* [What you need to do]
An exact copy of the data is required; the images should not appear in it.

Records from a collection
● ● ● ● ● ● ●

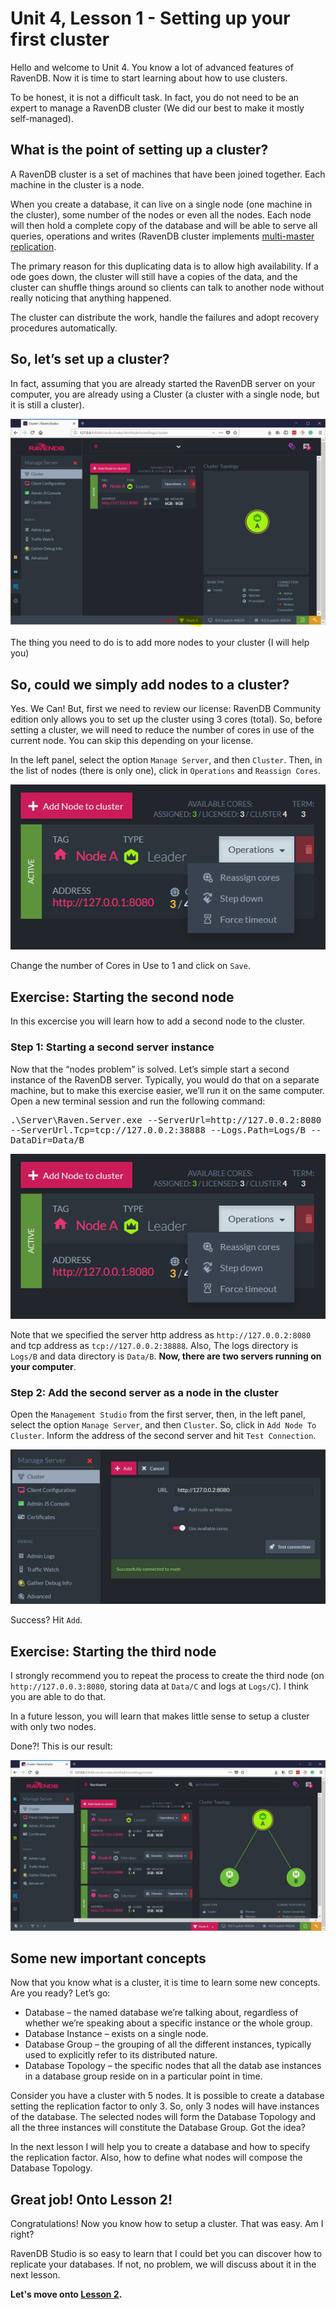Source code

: # Unit 4, Lesson 1 - Setting up your first cluster

Hello and welcome to Unit 4. You know a lot of advanced features of RavenDB. Now it is time to start learning about how to use clusters.

To be honest, it is not a difficult task.  In fact, you do not need to be an expert to manage a RavenDB cluster (We did our best to make it mostly self-managed).

## What is the point of setting up a cluster?

A RavenDB cluster is a set of machines that have been joined together. Each machine in the cluster is a node.

When you create a database, it can live on a single node (one machine in the cluster), some number of the nodes or even all the nodes. Each node will then hold a complete copy of the database and will be able to serve all queries, operations and writes (RavenDB cluster implements [multi-master replication](https://en.wikipedia.org/wiki/Multi-master_replication).

The primary reason for this duplicating data is to allow high availability. If a  ode goes down, the cluster will still have a copies of the data, and the cluster can shuffle things around so clients can talk to another node without really noticing that anything happened.

The cluster can distribute the work, handle the failures and adopt recovery procedures automatically.

## So, let’s set up a cluster?

In fact, assuming that you are already started the RavenDB server on your computer,  you are already using a Cluster (a cluster with a single node, but it is still a cluster).

![You already have a cluster](media/already_cluster.png)

The thing you need to do is to add more nodes to your cluster (I will help you)

## So, could we simply add nodes to a cluster?

Yes. We Can! But, first we need to review our license: RavenDB Community edition only allows you to set up the cluster using 3 cores (total). So, before setting a cluster, we will need to reduce the number of cores in use of the current node. You can skip this depending on your license.

In the left panel, select the option `Manage Server`, and then `Cluster`. Then, in the list of nodes (there is only one), click in `Operations` and `Reassign Cores`.

![Number of cores](media/max_cores.png)

Change the number of Cores in Use to 1 and click on `Save`.

## Exercise: Starting the second node

In this excercise you will learn how to add a second node to the cluster.

### Step 1: Starting a second server instance

Now that the “nodes problem” is solved. Let’s simple start a second instance of the RavenDB server. Typically, you would do that on a separate machine, but to make this exercise easier, we’ll run it on the same computer. Open a new terminal session and run the following command:

<div style="font-family: monospace; word-wrap: break-word; word-break: break-all;">.\Server\Raven.Server.exe --ServerUrl=http://127.0.0.2:8080 --ServerUrl.Tcp=tcp://127.0.0.2:38888 --Logs.Path=Logs/B --DataDir=Data/B</div>

![starting a second server](media/max_cores.png)

Note that we specified the server http address as `http://127.0.0.2:8080` and tcp address as `tcp://127.0.0.2:38888`. Also, The logs directory is `Logs/B` and data directory is `Data/B`. **Now, there are two servers running on your computer**.

### Step 2: Add the second server as a node in the cluster

Open the `Management Studio` from the first server, then, in the left panel, select the option `Manage Server`, and then `Cluster`. So, click in `Add Node To Cluster`. Inform the address of the second server and hit `Test Connection`.

![adding the second node](media/second-node.png)

Success? Hit `Add`.

## Exercise: Starting the third node

I strongly recommend you to repeat the process to create the third node (on `http://127.0.0.3:8080`, storing data at `Data/C` and logs at `Logs/C`). I think you are able to do that.

In a future lesson, you will learn that makes little sense to setup a cluster with only two nodes.

Done?! This is our result:

![cluster is ready](media/cluster_ready.png)

## Some new important concepts

Now that you know what is a cluster, it is time to learn some new concepts. Are you ready? Let’s go:

* Database – the named database we’re talking about,  regardless of whether we’re speaking about a specific instance or the whole group.
* Database Instance – exists on a single node.
* Database Group – the grouping of all the different instances, typically used to explicitly refer to its distributed nature.
* Database Topology – the specific nodes that all the datab ase instances in a database group reside on in a particular point in time.

Consider you have a cluster with 5 nodes. It is possible to create a database setting the replication factor to only 3. So, only 3 nodes will have instances of the database. The selected nodes will form the Database Topology and all the three instances will constitute the Database Group. Got the idea?

In the next lesson I will help you to create a database and how to specify the replication factor. Also, how to define what nodes will compose the Database Topology.

## Great job! Onto Lesson 2!

Congratulations! Now you know how to setup a cluster. That was easy. Am I right?

RavenDB Studio is so easy to learn that I could bet you can discover how to replicate your databases. If not, no problem, we will discuss about it in the next lesson.

**Let's move onto [Lesson 2](../lesson2/README.md).**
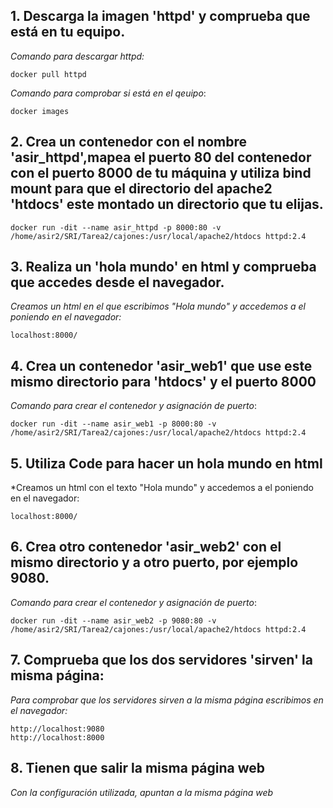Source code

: ## 1. **Descarga la imagen 'httpd' y comprueba que está en tu equipo.**

*Comando para descargar httpd:*

    docker pull httpd

*Comando para comprobar si está en el qeuipo*:

    docker images

## 2. **Crea un contenedor con el nombre 'asir_httpd',mapea el puerto 80 del contenedor con el puerto 8000 de tu máquina y utiliza bind mount para que el directorio del apache2 'htdocs' este montado un directorio que tu elijas.**

    docker run -dit --name asir_httpd -p 8000:80 -v /home/asir2/SRI/Tarea2/cajones:/usr/local/apache2/htdocs httpd:2.4

## 3. **Realiza un 'hola mundo' en html y comprueba que accedes desde el navegador.**

*Creamos un html en el que escribimos "Hola mundo" y accedemos a el poniendo en el navegador:*

    localhost:8000/

## 4. **Crea un contenedor 'asir_web1' que use este mismo directorio para 'htdocs' y el puerto 8000**

*Comando para crear el contenedor y asignación de puerto*:

    docker run -dit --name asir_web1 -p 8000:80 -v /home/asir2/SRI/Tarea2/cajones:/usr/local/apache2/htdocs httpd:2.4

## 5. **Utiliza Code para hacer un hola mundo en html**

*Creamos un html con el texto "Hola mundo" y accedemos a el poniendo en el navegador:

    localhost:8000/

## 6. **Crea otro contenedor 'asir_web2' con el mismo directorio y a otro puerto, por ejemplo 9080.**

*Comando para crear el contenedor y asignación de puerto*:

    docker run -dit --name asir_web2 -p 9080:80 -v /home/asir2/SRI/Tarea2/cajones:/usr/local/apache2/htdocs httpd:2.4

## 7. **Comprueba que los dos servidores 'sirven' la misma página:**

*Para comprobar que los servidores sirven a la misma página escribimos en el navegador:*

    http://localhost:9080 
    http://localhost:8000

## 8. **Tienen que salir la misma página web**

*Con la configuración utilizada, apuntan a la misma página web*


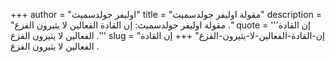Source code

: +++
author = "اوليفر جولدسميث"
title = "مقولة اوليفر جولدسميث"
description = "مقولة اوليفر جولدسميث: إن القادة الفعالين لا يثيرون الفزع ."
quote = '''إن القادة الفعالين لا يثيرون الفزع .'''
slug = "إن-القادة-الفعالين-لا-يثيرون-الفزع"
+++
إن القادة الفعالين لا يثيرون الفزع .
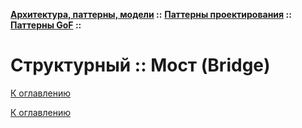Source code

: **[Архитектура, паттерны, модели](../../../README.md#patterns) ::** 
**[Паттерны проектирования](../../../README.md#patterns-design) ::** 
**[Паттерны GoF](../../../README.md#patterns-design-gof) ::**
# Структурный :: Мост (Bridge)

<!--
https://refactoring.guru/ru/design-patterns/catalog
-->

[К оглавлению](../../../README.md#patterns-design-gof)



[К оглавлению](../../../README.md#patterns-design-gof)
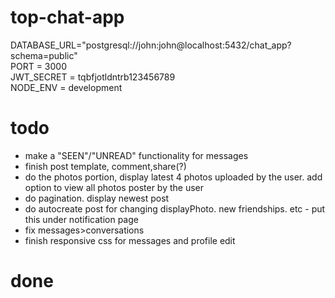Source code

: # top-chat-app

DATABASE_URL="postgresql://john:john@localhost:5432/chat_app?schema=public"  
PORT = 3000  
JWT_SECRET = tqbfjotldntrb123456789  
NODE_ENV = development

# todo

- make a "SEEN"/"UNREAD" functionality for messages
- finish post template, comment,share(?)
- do the photos portion, display latest 4 photos uploaded by the user. add option to view all photos poster by the user
- do pagination. display newest post
- do autocreate post for changing displayPhoto. new friendships. etc - put this under notification page
- fix messages>conversations
- finish responsive css for messages and profile edit

# done
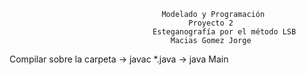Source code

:                                       Modelado y Programación
											Proyecto 2
									Esteganografía por el método LSB
                                    	Macias Gomez Jorge

Compilar sobre la carpeta 
-> javac *.java 
-> java Main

● ● ● ● ● ● ●

* [Reply to the exercise]
Source code

: # Unit 4, Lesson 1 - Setting up your first cluster

Hello and welcome to Unit 4. You know a lot of advanced features of RavenDB. Now it is time to start learning about how to use clusters.

To be honest, it is not a difficult task.  In fact, you do not need to be an expert to manage a RavenDB cluster (We did our best to make it mostly self-managed).

## What is the point of setting up a cluster?

A RavenDB cluster is a set of machines that have been joined together. Each machine in the cluster is a node.

When you create a database, it can live on a single node (one machine in the cluster), some number of the nodes or even all the nodes. Each node will then hold a complete copy of the database and will be able to serve all queries, operations and writes (RavenDB cluster implements [multi-master replication](https://en.wikipedia.org/wiki/Multi-master_replication).

The primary reason for this duplicating data is to allow high availability. If a  ode goes down, the cluster will still have a copies of the data, and the cluster can shuffle things around so clients can talk to another node without really noticing that anything happened.

The cluster can distribute the work, handle the failures and adopt recovery procedures automatically.

## So, let’s set up a cluster?

In fact, assuming that you are already started the RavenDB server on your computer,  you are already using a Cluster (a cluster with a single node, but it is still a cluster).

![You already have a cluster](media/already_cluster.png)

The thing you need to do is to add more nodes to your cluster (I will help you)

## So, could we simply add nodes to a cluster?

Yes. We Can! But, first we need to review our license: RavenDB Community edition only allows you to set up the cluster using 3 cores (total). So, before setting a cluster, we will need to reduce the number of cores in use of the current node. You can skip this depending on your license.

In the left panel, select the option `Manage Server`, and then `Cluster`. Then, in the list of nodes (there is only one), click in `Operations` and `Reassign Cores`.

![Number of cores](media/max_cores.png)

Change the number of Cores in Use to 1 and click on `Save`.

## Exercise: Starting the second node

In this excercise you will learn how to add a second node to the cluster.

### Step 1: Starting a second server instance

Now that the “nodes problem” is solved. Let’s simple start a second instance of the RavenDB server. Typically, you would do that on a separate machine, but to make this exercise easier, we’ll run it on the same computer. Open a new terminal session and run the following command:

<div style="font-family: monospace; word-wrap: break-word; word-break: break-all;">.\Server\Raven.Server.exe --ServerUrl=http://127.0.0.2:8080 --ServerUrl.Tcp=tcp://127.0.0.2:38888 --Logs.Path=Logs/B --DataDir=Data/B</div>

![starting a second server](media/max_cores.png)

Note that we specified the server http address as `http://127.0.0.2:8080` and tcp address as `tcp://127.0.0.2:38888`. Also, The logs directory is `Logs/B` and data directory is `Data/B`. **Now, there are two servers running on your computer**.

### Step 2: Add the second server as a node in the cluster

Open the `Management Studio` from the first server, then, in the left panel, select the option `Manage Server`, and then `Cluster`. So, click in `Add Node To Cluster`. Inform the address of the second server and hit `Test Connection`.

![adding the second node](media/second-node.png)

Success? Hit `Add`.

## Exercise: Starting the third node

I strongly recommend you to repeat the process to create the third node (on `http://127.0.0.3:8080`, storing data at `Data/C` and logs at `Logs/C`). I think you are able to do that.

In a future lesson, you will learn that makes little sense to setup a cluster with only two nodes.

Done?! This is our result:

![cluster is ready](media/cluster_ready.png)

## Some new important concepts

Now that you know what is a cluster, it is time to learn some new concepts. Are you ready? Let’s go:

* Database – the named database we’re talking about,  regardless of whether we’re speaking about a specific instance or the whole group.
* Database Instance – exists on a single node.
* Database Group – the grouping of all the different instances, typically used to explicitly refer to its distributed nature.
* Database Topology – the specific nodes that all the datab ase instances in a database group reside on in a particular point in time.

Consider you have a cluster with 5 nodes. It is possible to create a database setting the replication factor to only 3. So, only 3 nodes will have instances of the database. The selected nodes will form the Database Topology and all the three instances will constitute the Database Group. Got the idea?

In the next lesson I will help you to create a database and how to specify the replication factor. Also, how to define what nodes will compose the Database Topology.

## Great job! Onto Lesson 2!

Congratulations! Now you know how to setup a cluster. That was easy. Am I right?

RavenDB Studio is so easy to learn that I could bet you can discover how to replicate your databases. If not, no problem, we will discuss about it in the next lesson.

**Let's move onto [Lesson 2](../lesson2/README.md).**
Source code

: ## 1. **Descarga la imagen 'httpd' y comprueba que está en tu equipo.**

*Comando para descargar httpd:*

    docker pull httpd

*Comando para comprobar si está en el qeuipo*:

    docker images

## 2. **Crea un contenedor con el nombre 'asir_httpd',mapea el puerto 80 del contenedor con el puerto 8000 de tu máquina y utiliza bind mount para que el directorio del apache2 'htdocs' este montado un directorio que tu elijas.**

    docker run -dit --name asir_httpd -p 8000:80 -v /home/asir2/SRI/Tarea2/cajones:/usr/local/apache2/htdocs httpd:2.4

## 3. **Realiza un 'hola mundo' en html y comprueba que accedes desde el navegador.**

*Creamos un html en el que escribimos "Hola mundo" y accedemos a el poniendo en el navegador:*

    localhost:8000/

## 4. **Crea un contenedor 'asir_web1' que use este mismo directorio para 'htdocs' y el puerto 8000**

*Comando para crear el contenedor y asignación de puerto*:

    docker run -dit --name asir_web1 -p 8000:80 -v /home/asir2/SRI/Tarea2/cajones:/usr/local/apache2/htdocs httpd:2.4

## 5. **Utiliza Code para hacer un hola mundo en html**

*Creamos un html con el texto "Hola mundo" y accedemos a el poniendo en el navegador:

    localhost:8000/

## 6. **Crea otro contenedor 'asir_web2' con el mismo directorio y a otro puerto, por ejemplo 9080.**

*Comando para crear el contenedor y asignación de puerto*:

    docker run -dit --name asir_web2 -p 9080:80 -v /home/asir2/SRI/Tarea2/cajones:/usr/local/apache2/htdocs httpd:2.4

## 7. **Comprueba que los dos servidores 'sirven' la misma página:**

*Para comprobar que los servidores sirven a la misma página escribimos en el navegador:*

    http://localhost:9080 
    http://localhost:8000

## 8. **Tienen que salir la misma página web**

*Con la configuración utilizada, apuntan a la misma página web*


Source code

: +++
author = "اوليفر جولدسميث"
title = "مقولة اوليفر جولدسميث"
description = "مقولة اوليفر جولدسميث: إن القادة الفعالين لا يثيرون الفزع ."
quote = '''إن القادة الفعالين لا يثيرون الفزع .'''
slug = "إن-القادة-الفعالين-لا-يثيرون-الفزع"
+++
إن القادة الفعالين لا يثيرون الفزع .
Source code

: **[Архитектура, паттерны, модели](../../../README.md#patterns) ::** 
**[Паттерны проектирования](../../../README.md#patterns-design) ::** 
**[Паттерны GoF](../../../README.md#patterns-design-gof) ::**
# Структурный :: Мост (Bridge)

<!--
https://refactoring.guru/ru/design-patterns/catalog
-->

[К оглавлению](../../../README.md#patterns-design-gof)



[К оглавлению](../../../README.md#patterns-design-gof)
Source code

: # top-chat-app

DATABASE_URL="postgresql://john:john@localhost:5432/chat_app?schema=public"  
PORT = 3000  
JWT_SECRET = tqbfjotldntrb123456789  
NODE_ENV = development

# todo

- make a "SEEN"/"UNREAD" functionality for messages
- finish post template, comment,share(?)
- do the photos portion, display latest 4 photos uploaded by the user. add option to view all photos poster by the user
- do pagination. display newest post
- do autocreate post for changing displayPhoto. new friendships. etc - put this under notification page
- fix messages>conversations
- finish responsive css for messages and profile edit

# done
Source code

:                                       Modelado y Programación
											Proyecto 2
									Esteganografía por el método LSB
                                    	Macias Gomez Jorge

Compilar sobre la carpeta 
-> javac *.java 
-> java Main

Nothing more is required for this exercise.